Melainkan wahyu dalam pengertian luas, sebagai bimbingan maupun pesan ketuhanan yang disampaikan “seorang laki-laki”, dari mulai kepada Ibrahim, Maryam, sampai Nabi s.a.w., meski pertanyaan yang mendasari keterangan Nabi itu memang menunjuk pada wahyu Qur’ani. Dengan kata lain, pertanyaan khaashsh dengan jawaban ‘aamm

Jadi, kalau memang begitu duduk perkara, menjadi sinkronlah pewahyuan Hira itu dengan pewahyuan setelah penampakan Jibril dalam bentuk asli di perbukitan padas itu. Keduanya lebih menunjuk sesuatu yang spirit suatu “kemenyatuan”, meskipun bukan “kesatuan”. Dan menjadi sinkron pula dengan yang digambarkan Nabi mengenai jenis pewahyuan yang beliau kalimatkan dengan: “Kadang-kadang ia (wahyu) datang kepadaku seperti denting-dentang lonceng, dan itulah yang paling berat yang aku terima. Lalu ia lingsir daripadaku, sedangkan aku sudah mengumpulkan apa yang diucapkannya” (Bukhari dan Muslim). 

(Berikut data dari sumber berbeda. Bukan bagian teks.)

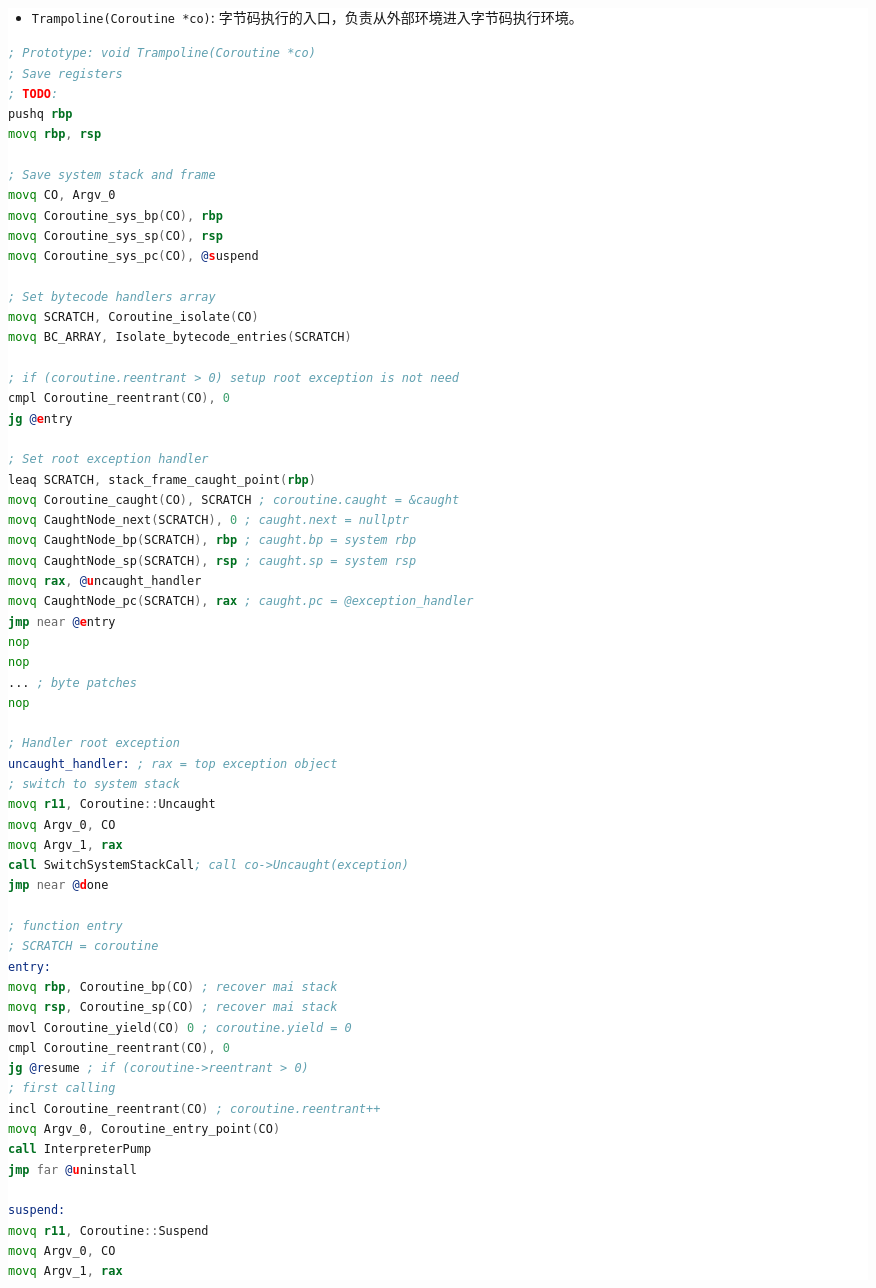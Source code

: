 * `Trampoline(Coroutine *co)`: 字节码执行的入口，负责从外部环境进入字节码执行环境。

```asm
; Prototype: void Trampoline(Coroutine *co)
; Save registers
; TODO:
pushq rbp
movq rbp, rsp

; Save system stack and frame
movq CO, Argv_0
movq Coroutine_sys_bp(CO), rbp
movq Coroutine_sys_sp(CO), rsp
movq Coroutine_sys_pc(CO), @suspend

; Set bytecode handlers array
movq SCRATCH, Coroutine_isolate(CO)
movq BC_ARRAY, Isolate_bytecode_entries(SCRATCH)

; if (coroutine.reentrant > 0) setup root exception is not need
cmpl Coroutine_reentrant(CO), 0
jg @entry

; Set root exception handler
leaq SCRATCH, stack_frame_caught_point(rbp)
movq Coroutine_caught(CO), SCRATCH ; coroutine.caught = &caught
movq CaughtNode_next(SCRATCH), 0 ; caught.next = nullptr
movq CaughtNode_bp(SCRATCH), rbp ; caught.bp = system rbp
movq CaughtNode_sp(SCRATCH), rsp ; caught.sp = system rsp
movq rax, @uncaught_handler
movq CaughtNode_pc(SCRATCH), rax ; caught.pc = @exception_handler
jmp near @entry
nop
nop
... ; byte patches
nop

; Handler root exception
uncaught_handler: ; rax = top exception object
; switch to system stack
movq r11, Coroutine::Uncaught
movq Argv_0, CO
movq Argv_1, rax
call SwitchSystemStackCall; call co->Uncaught(exception)
jmp near @done

; function entry
; SCRATCH = coroutine
entry:
movq rbp, Coroutine_bp(CO) ; recover mai stack
movq rsp, Coroutine_sp(CO) ; recover mai stack
movl Coroutine_yield(CO) 0 ; coroutine.yield = 0
cmpl Coroutine_reentrant(CO), 0
jg @resume ; if (coroutine->reentrant > 0) 
; first calling
incl Coroutine_reentrant(CO) ; coroutine.reentrant++
movq Argv_0, Coroutine_entry_point(CO)
call InterpreterPump
jmp far @uninstall

suspend:
movq r11, Coroutine::Suspend
movq Argv_0, CO
movq Argv_1, rax
```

Menerangkan hadis di atas, kata Rasyid Ridha: “Yang lebih dekat ke pemahaman, hal itu disebabkan adanya malaikat, walaupun beliau tidak melihat seorang pun dari mereka (malaikat) ketika beliau mendengarnya” (ibid., 179). 

Apakah, kemudian, yang terjadi, ketika Jibril a.s. memeluk kuat Muhammad s.a.w:, di gua di pucuk bukit itu? Itulah saat ketika bumi dan langit bertemu. Ketika dunia manusia dan dunia malaikat menyatu. Dari situlah anugerah agung turun, berupa wahyu. Dan Allah lebih tahu. 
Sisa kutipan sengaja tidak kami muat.